The patients within this study had only moderate hyperglycaemia. There is a possibility that clamping blood glucose at a higher concentration (for example, 12 mmol/l) may have lead to administration of GIP at 4 pmol/kg/minute, causing a greater insulinotropic effect. Finally, synthetic GIP currently remains an expensive product, which limits its use for proof-of-principle studies.

Along with these limitations, other factors may influence blood glucose levels such as catecholamine infusions, corticosteroid use, depth of sedation and body temperature. These variables are common within the critical care population, and may be confounders with respect to this study.

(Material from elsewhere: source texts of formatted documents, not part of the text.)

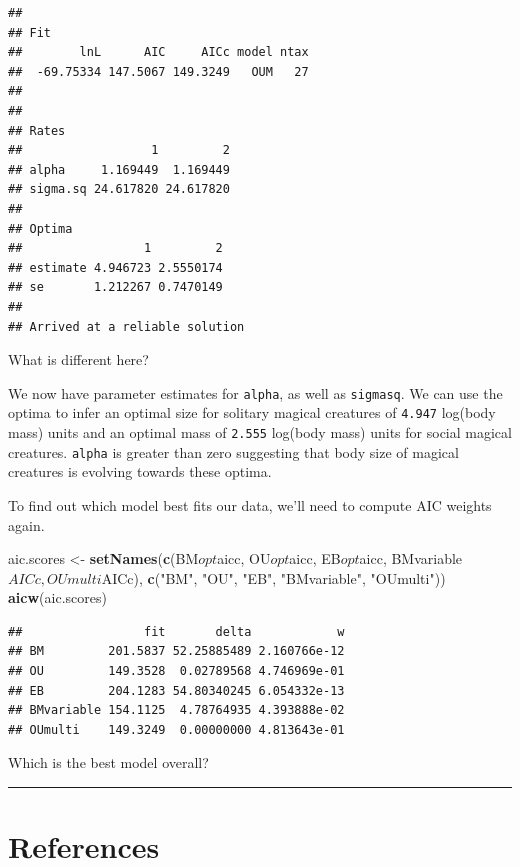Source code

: \documentclass[]{book}
\newenvironment{Shaded}{\begin{snugshade}}{\end{snugshade}}
\newcommand{\KeywordTok}[1]{\textcolor[rgb]{0.13,0.29,0.53}{\textbf{{#1}}}}
\newcommand{\StringTok}[1]{\textcolor[rgb]{0.31,0.60,0.02}{{#1}}}
\newcommand{\NormalTok}[1]{{#1}}
\begin{document}
\begin{verbatim}
## 
## Fit
##        lnL      AIC     AICc model ntax
##  -69.75334 147.5067 149.3249   OUM   27
## 
## 
## Rates
##                  1         2
## alpha     1.169449  1.169449
## sigma.sq 24.617820 24.617820
## 
## Optima
##                 1         2
## estimate 4.946723 2.5550174
## se       1.212267 0.7470149
## 
## Arrived at a reliable solution
\end{verbatim}

What is different here?

We now have parameter estimates for \texttt{alpha}, as well as
\texttt{sigmasq}. We can use the optima to infer an optimal size for
solitary magical creatures of \texttt{4.947} log(body mass) units and an
optimal mass of \texttt{2.555} log(body mass) units for social magical
creatures. \texttt{alpha} is greater than zero suggesting that body size
of magical creatures is evolving towards these optima.

To find out which model best fits our data, we'll need to compute AIC
weights again.

\begin{Shaded}
\begin{Highlighting}[]
\NormalTok{aic.scores <-}\StringTok{ }\KeywordTok{setNames}\NormalTok{(}\KeywordTok{c}\NormalTok{(BM$opt$aicc, OU$opt$aicc, EB$opt$aicc, BMvariable$AICc, OUmulti$AICc), }
                       \KeywordTok{c}\NormalTok{(}\StringTok{"BM"}\NormalTok{, }\StringTok{"OU"}\NormalTok{, }\StringTok{"EB"}\NormalTok{, }\StringTok{"BMvariable"}\NormalTok{, }\StringTok{"OUmulti"}\NormalTok{))}
\KeywordTok{aicw}\NormalTok{(aic.scores)}
\end{Highlighting}
\end{Shaded}

\begin{verbatim}
##                 fit       delta            w
## BM         201.5837 52.25885489 2.160766e-12
## OU         149.3528  0.02789568 4.746969e-01
## EB         204.1283 54.80340245 6.054332e-13
## BMvariable 154.1125  4.78764935 4.393888e-02
## OUmulti    149.3249  0.00000000 4.813643e-01
\end{verbatim}

Which is the best model overall?

\begin{center}\rule{0.5\linewidth}{\linethickness}\end{center}

\section{References}\label{references-3}
\end{document}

Several different groups have evaluated the effects of synthetic GLP-1, or its agonists, on glycaemia in the critically ill with – and without – antecedent type 2 diabetes, and there is consistent evidence that GLP-1 has a prominent glucose-lowering effect [16-18,39]. When evaluating this study with our previous observation – that GIP (2 pmol/kg/minute) had no additive insulinotropic effect in the critically ill patient when administered in combination with GLP-1 – it appears that future studies should focus on the use of GLP-1 or its agonists rather than GIP. These observations should not, however, be extrapolated to the potential use of dipeptidyl peptidase-4 inhibitors (which inhibit the enzyme that inactivates GIP and GLP-1) to treat hyperglycaemia in the critically ill patient, because the efficacy of dipeptidyl peptidase-4 inhibitors may result in part from increases in intestinal and portal blood GLP-1 and GIP concentrations [40].

Conclusions

In critically ill patients, an acute infusion of GIP at 4 pmol/kg/minute had no effect on glycaemia, gastric emptying, glucose absorption, insulin or glucagon secretion. Because the magnitude and duration of hyperglycaemia required to attenuate the insulinotropic effect of GIP appears to be relatively modest, future evaluation of the use of incretin-based approaches in the critically ill patient should focus on GLP-1 and its agonists.

Key messages

  • In the healthy individual, GIP is a potent insulinotropic hormone leading to glucose lowering.

  • In the critically ill patient, the effects of GIP are not apparent.